▶ **Exercise**: Every record here needs to be duplicated exactly.

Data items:
-- -- --
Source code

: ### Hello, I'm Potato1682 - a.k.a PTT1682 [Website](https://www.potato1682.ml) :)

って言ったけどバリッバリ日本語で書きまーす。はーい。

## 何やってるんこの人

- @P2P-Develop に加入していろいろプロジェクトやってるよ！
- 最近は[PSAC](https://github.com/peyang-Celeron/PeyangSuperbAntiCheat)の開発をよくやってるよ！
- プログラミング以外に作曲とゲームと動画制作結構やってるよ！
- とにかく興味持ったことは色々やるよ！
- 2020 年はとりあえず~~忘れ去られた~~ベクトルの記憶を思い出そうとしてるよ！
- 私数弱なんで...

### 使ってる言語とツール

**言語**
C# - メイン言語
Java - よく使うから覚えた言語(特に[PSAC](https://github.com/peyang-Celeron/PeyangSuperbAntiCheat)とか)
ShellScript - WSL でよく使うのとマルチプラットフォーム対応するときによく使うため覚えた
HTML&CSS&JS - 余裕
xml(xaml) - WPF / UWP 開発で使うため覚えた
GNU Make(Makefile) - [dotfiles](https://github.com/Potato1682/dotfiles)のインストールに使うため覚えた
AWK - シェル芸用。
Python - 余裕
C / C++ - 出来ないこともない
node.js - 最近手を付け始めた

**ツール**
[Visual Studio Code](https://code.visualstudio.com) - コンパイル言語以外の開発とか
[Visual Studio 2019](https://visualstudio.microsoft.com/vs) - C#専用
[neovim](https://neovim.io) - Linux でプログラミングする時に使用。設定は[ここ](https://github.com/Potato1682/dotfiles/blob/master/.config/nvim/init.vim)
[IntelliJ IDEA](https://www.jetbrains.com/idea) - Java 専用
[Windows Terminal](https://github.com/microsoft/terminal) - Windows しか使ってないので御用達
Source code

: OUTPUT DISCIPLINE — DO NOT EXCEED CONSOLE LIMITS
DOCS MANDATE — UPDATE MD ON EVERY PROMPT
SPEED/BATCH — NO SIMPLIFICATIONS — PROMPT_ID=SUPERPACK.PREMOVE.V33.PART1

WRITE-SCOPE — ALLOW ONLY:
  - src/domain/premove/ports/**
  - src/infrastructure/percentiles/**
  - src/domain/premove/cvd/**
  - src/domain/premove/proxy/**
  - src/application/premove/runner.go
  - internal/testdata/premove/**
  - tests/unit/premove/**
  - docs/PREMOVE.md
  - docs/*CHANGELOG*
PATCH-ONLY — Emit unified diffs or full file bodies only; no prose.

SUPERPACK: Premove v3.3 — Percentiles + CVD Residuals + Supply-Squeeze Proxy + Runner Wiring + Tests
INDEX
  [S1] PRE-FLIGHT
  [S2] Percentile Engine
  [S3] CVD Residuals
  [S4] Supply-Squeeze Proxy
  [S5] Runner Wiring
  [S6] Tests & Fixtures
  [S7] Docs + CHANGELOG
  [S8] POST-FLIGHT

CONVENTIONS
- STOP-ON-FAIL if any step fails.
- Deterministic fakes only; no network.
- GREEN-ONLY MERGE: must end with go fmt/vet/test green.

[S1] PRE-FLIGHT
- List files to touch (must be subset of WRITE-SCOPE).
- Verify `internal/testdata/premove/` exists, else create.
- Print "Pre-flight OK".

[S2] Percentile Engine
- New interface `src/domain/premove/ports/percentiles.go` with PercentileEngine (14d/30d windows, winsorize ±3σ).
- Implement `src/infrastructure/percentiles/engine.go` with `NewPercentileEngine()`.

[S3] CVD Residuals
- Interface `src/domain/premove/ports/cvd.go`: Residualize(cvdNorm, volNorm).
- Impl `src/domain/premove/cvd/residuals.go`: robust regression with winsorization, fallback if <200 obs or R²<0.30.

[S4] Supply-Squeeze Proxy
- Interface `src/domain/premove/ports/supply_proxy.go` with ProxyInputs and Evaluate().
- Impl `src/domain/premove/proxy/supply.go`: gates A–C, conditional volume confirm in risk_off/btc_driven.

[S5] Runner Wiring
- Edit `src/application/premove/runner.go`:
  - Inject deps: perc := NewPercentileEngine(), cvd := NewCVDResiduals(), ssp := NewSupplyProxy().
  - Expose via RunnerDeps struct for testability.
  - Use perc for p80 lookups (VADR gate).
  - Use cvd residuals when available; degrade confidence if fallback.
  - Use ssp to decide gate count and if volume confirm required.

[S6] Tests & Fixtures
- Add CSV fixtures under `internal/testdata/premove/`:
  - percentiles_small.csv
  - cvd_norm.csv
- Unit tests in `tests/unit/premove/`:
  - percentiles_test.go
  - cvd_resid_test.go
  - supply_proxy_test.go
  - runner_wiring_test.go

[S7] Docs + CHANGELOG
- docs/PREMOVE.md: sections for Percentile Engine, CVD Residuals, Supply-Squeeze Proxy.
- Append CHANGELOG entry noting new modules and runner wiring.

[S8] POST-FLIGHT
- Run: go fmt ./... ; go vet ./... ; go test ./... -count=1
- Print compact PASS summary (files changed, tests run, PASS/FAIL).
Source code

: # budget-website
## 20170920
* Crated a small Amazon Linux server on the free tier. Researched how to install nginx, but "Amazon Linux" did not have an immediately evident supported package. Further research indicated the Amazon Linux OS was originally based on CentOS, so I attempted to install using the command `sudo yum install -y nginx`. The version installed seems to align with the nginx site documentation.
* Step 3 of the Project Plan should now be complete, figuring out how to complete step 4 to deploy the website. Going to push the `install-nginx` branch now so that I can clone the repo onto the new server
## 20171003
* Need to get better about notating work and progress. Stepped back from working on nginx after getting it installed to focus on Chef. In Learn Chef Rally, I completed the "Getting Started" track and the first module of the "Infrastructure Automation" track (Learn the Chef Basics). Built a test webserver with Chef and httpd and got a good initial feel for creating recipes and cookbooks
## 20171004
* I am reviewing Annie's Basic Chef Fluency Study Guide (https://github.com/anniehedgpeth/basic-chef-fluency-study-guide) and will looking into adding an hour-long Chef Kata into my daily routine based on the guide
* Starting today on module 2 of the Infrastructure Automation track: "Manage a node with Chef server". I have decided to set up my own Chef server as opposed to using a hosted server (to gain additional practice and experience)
-- -- --
▶ **Output of the exercise**:
Source code

: ### Hello, I'm Potato1682 - a.k.a PTT1682 [Website](https://www.potato1682.ml) :)

って言ったけどバリッバリ日本語で書きまーす。はーい。

## 何やってるんこの人

- @P2P-Develop に加入していろいろプロジェクトやってるよ！
- 最近は[PSAC](https://github.com/peyang-Celeron/PeyangSuperbAntiCheat)の開発をよくやってるよ！
- プログラミング以外に作曲とゲームと動画制作結構やってるよ！
- とにかく興味持ったことは色々やるよ！
- 2020 年はとりあえず~~忘れ去られた~~ベクトルの記憶を思い出そうとしてるよ！
- 私数弱なんで...

### 使ってる言語とツール

**言語**
C# - メイン言語
Java - よく使うから覚えた言語(特に[PSAC](https://github.com/peyang-Celeron/PeyangSuperbAntiCheat)とか)
ShellScript - WSL でよく使うのとマルチプラットフォーム対応するときによく使うため覚えた
HTML&CSS&JS - 余裕
xml(xaml) - WPF / UWP 開発で使うため覚えた
GNU Make(Makefile) - [dotfiles](https://github.com/Potato1682/dotfiles)のインストールに使うため覚えた
AWK - シェル芸用。
Python - 余裕
C / C++ - 出来ないこともない
node.js - 最近手を付け始めた

**ツール**
[Visual Studio Code](https://code.visualstudio.com) - コンパイル言語以外の開発とか
[Visual Studio 2019](https://visualstudio.microsoft.com/vs) - C#専用
[neovim](https://neovim.io) - Linux でプログラミングする時に使用。設定は[ここ](https://github.com/Potato1682/dotfiles/blob/master/.config/nvim/init.vim)
[IntelliJ IDEA](https://www.jetbrains.com/idea) - Java 専用
[Windows Terminal](https://github.com/microsoft/terminal) - Windows しか使ってないので御用達
Source code

: OUTPUT DISCIPLINE — DO NOT EXCEED CONSOLE LIMITS
DOCS MANDATE — UPDATE MD ON EVERY PROMPT
SPEED/BATCH — NO SIMPLIFICATIONS — PROMPT_ID=SUPERPACK.PREMOVE.V33.PART1

WRITE-SCOPE — ALLOW ONLY:
  - src/domain/premove/ports/**
  - src/infrastructure/percentiles/**
  - src/domain/premove/cvd/**
  - src/domain/premove/proxy/**
  - src/application/premove/runner.go
  - internal/testdata/premove/**
  - tests/unit/premove/**
  - docs/PREMOVE.md
  - docs/*CHANGELOG*
PATCH-ONLY — Emit unified diffs or full file bodies only; no prose.

SUPERPACK: Premove v3.3 — Percentiles + CVD Residuals + Supply-Squeeze Proxy + Runner Wiring + Tests
INDEX
  [S1] PRE-FLIGHT
  [S2] Percentile Engine
  [S3] CVD Residuals
  [S4] Supply-Squeeze Proxy
  [S5] Runner Wiring
  [S6] Tests & Fixtures
  [S7] Docs + CHANGELOG
  [S8] POST-FLIGHT

CONVENTIONS
- STOP-ON-FAIL if any step fails.
- Deterministic fakes only; no network.
- GREEN-ONLY MERGE: must end with go fmt/vet/test green.

[S1] PRE-FLIGHT
- List files to touch (must be subset of WRITE-SCOPE).
- Verify `internal/testdata/premove/` exists, else create.
- Print "Pre-flight OK".

[S2] Percentile Engine
- New interface `src/domain/premove/ports/percentiles.go` with PercentileEngine (14d/30d windows, winsorize ±3σ).
- Implement `src/infrastructure/percentiles/engine.go` with `NewPercentileEngine()`.

[S3] CVD Residuals
- Interface `src/domain/premove/ports/cvd.go`: Residualize(cvdNorm, volNorm).
- Impl `src/domain/premove/cvd/residuals.go`: robust regression with winsorization, fallback if <200 obs or R²<0.30.

[S4] Supply-Squeeze Proxy
- Interface `src/domain/premove/ports/supply_proxy.go` with ProxyInputs and Evaluate().
- Impl `src/domain/premove/proxy/supply.go`: gates A–C, conditional volume confirm in risk_off/btc_driven.

[S5] Runner Wiring
- Edit `src/application/premove/runner.go`:
  - Inject deps: perc := NewPercentileEngine(), cvd := NewCVDResiduals(), ssp := NewSupplyProxy().
  - Expose via RunnerDeps struct for testability.
  - Use perc for p80 lookups (VADR gate).
  - Use cvd residuals when available; degrade confidence if fallback.
  - Use ssp to decide gate count and if volume confirm required.

[S6] Tests & Fixtures
- Add CSV fixtures under `internal/testdata/premove/`:
  - percentiles_small.csv
  - cvd_norm.csv
- Unit tests in `tests/unit/premove/`:
  - percentiles_test.go
  - cvd_resid_test.go
  - supply_proxy_test.go
  - runner_wiring_test.go

[S7] Docs + CHANGELOG
- docs/PREMOVE.md: sections for Percentile Engine, CVD Residuals, Supply-Squeeze Proxy.
- Append CHANGELOG entry noting new modules and runner wiring.

[S8] POST-FLIGHT
- Run: go fmt ./... ; go vet ./... ; go test ./... -count=1
- Print compact PASS summary (files changed, tests run, PASS/FAIL).
Source code

: # budget-website
## 20170920
* Crated a small Amazon Linux server on the free tier. Researched how to install nginx, but "Amazon Linux" did not have an immediately evident supported package. Further research indicated the Amazon Linux OS was originally based on CentOS, so I attempted to install using the command `sudo yum install -y nginx`. The version installed seems to align with the nginx site documentation.
* Step 3 of the Project Plan should now be complete, figuring out how to complete step 4 to deploy the website. Going to push the `install-nginx` branch now so that I can clone the repo onto the new server
## 20171003
* Need to get better about notating work and progress. Stepped back from working on nginx after getting it installed to focus on Chef. In Learn Chef Rally, I completed the "Getting Started" track and the first module of the "Infrastructure Automation" track (Learn the Chef Basics). Built a test webserver with Chef and httpd and got a good initial feel for creating recipes and cookbooks
## 20171004
* I am reviewing Annie's Basic Chef Fluency Study Guide (https://github.com/anniehedgpeth/basic-chef-fluency-study-guide) and will looking into adding an hour-long Chef Kata into my daily routine based on the guide
* Starting today on module 2 of the Infrastructure Automation track: "Manage a node with Chef server". I have decided to set up my own Chef server as opposed to using a hosted server (to gain additional practice and experience)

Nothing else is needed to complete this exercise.